Sérgio Cabral pode queixar-se do Juiz que o condenou, pode lamentar as penas que sofreu, mas seria bom que percebesse que mesmo tendo passado o que passou pelas circunstâncias que escolheu viver, ele ainda é um ser privilegiado, por contar com um sistema de Justiça que não está disponível para a maioria da população brasileira, que mora num país que tem a terceira maior população carcerária do mundo, onde 41% dos presos – 337.126 pessoas permanecem presas sem julgamento, sem definição de culpa. Para essas pessoas não tem o papo furado de condenação só depois do trânsito em julgado. Para essa turma, nem a segunda instância conta. Cabral está solto. Disseram para nós que ele jamais sairia da cela, mas ele está aí, um marajá todo pimpão.
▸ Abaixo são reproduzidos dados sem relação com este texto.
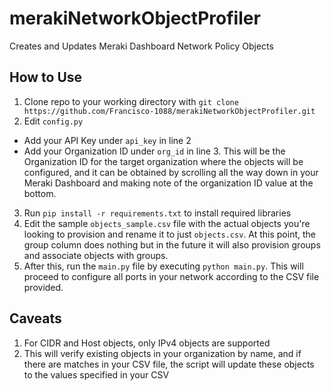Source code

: # merakiNetworkObjectProfiler
Creates and Updates Meraki Dashboard Network Policy Objects

## How to Use

1. Clone repo to your working directory with `git clone https://github.com/Francisco-1088/merakiNetworkObjectProfiler.git`
2. Edit `config.py`
* Add your API Key under `api_key` in line 2
* Add your Organization ID under `org_id` in line 3. This will be the Organization ID for the target organization where the objects will be configured, and it can be obtained by scrolling all the way down in your Meraki Dashboard and making note of the organization ID value at the bottom.
3. Run `pip install -r requirements.txt` to install required libraries
4. Edit the sample `objects_sample.csv` file with the actual objects you're looking to provision and rename it to just `objects.csv`. At this point, the group column does nothing but in the future it will also provision groups and associate objects with groups.
5. After this, run the `main.py` file by executing `python main.py`. This will proceed to configure all ports in your network according to the CSV file provided.


## Caveats

1. For CIDR and Host objects, only IPv4 objects are supported
2. This will verify existing objects in your organization by name, and if there are matches in your CSV file, the script will update these objects to the values specified in your CSV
Sérgio Cabral mora bem. Vive bem e começa a receber em casa os amigos que ficaram pelo caminho envergonhados com ele. Alguns até não tinham motivo para envergonhar-se, mas a vida é assim mesmo. A maior parte do povo que deu a Sérgio Cabral o poder de fazer e desfazer o que bem entendesse, vive mal, não vê o mar da janela, não frequenta os lugares que ele, a maior representação de um marajá, vive e curte. Portanto, Cabral não deveria se lamentar. E sobre as relações dele com Deus, Almir Guineto explica melhor:
Os habitantes da Terra estão abusando, ao nosso Supremo Divino sobrecarregando
Fazendo o quê?
Fazendo mil besteiras
E o mal sem ter motivo
E só se lembram de Deus
Quando estão em perigo…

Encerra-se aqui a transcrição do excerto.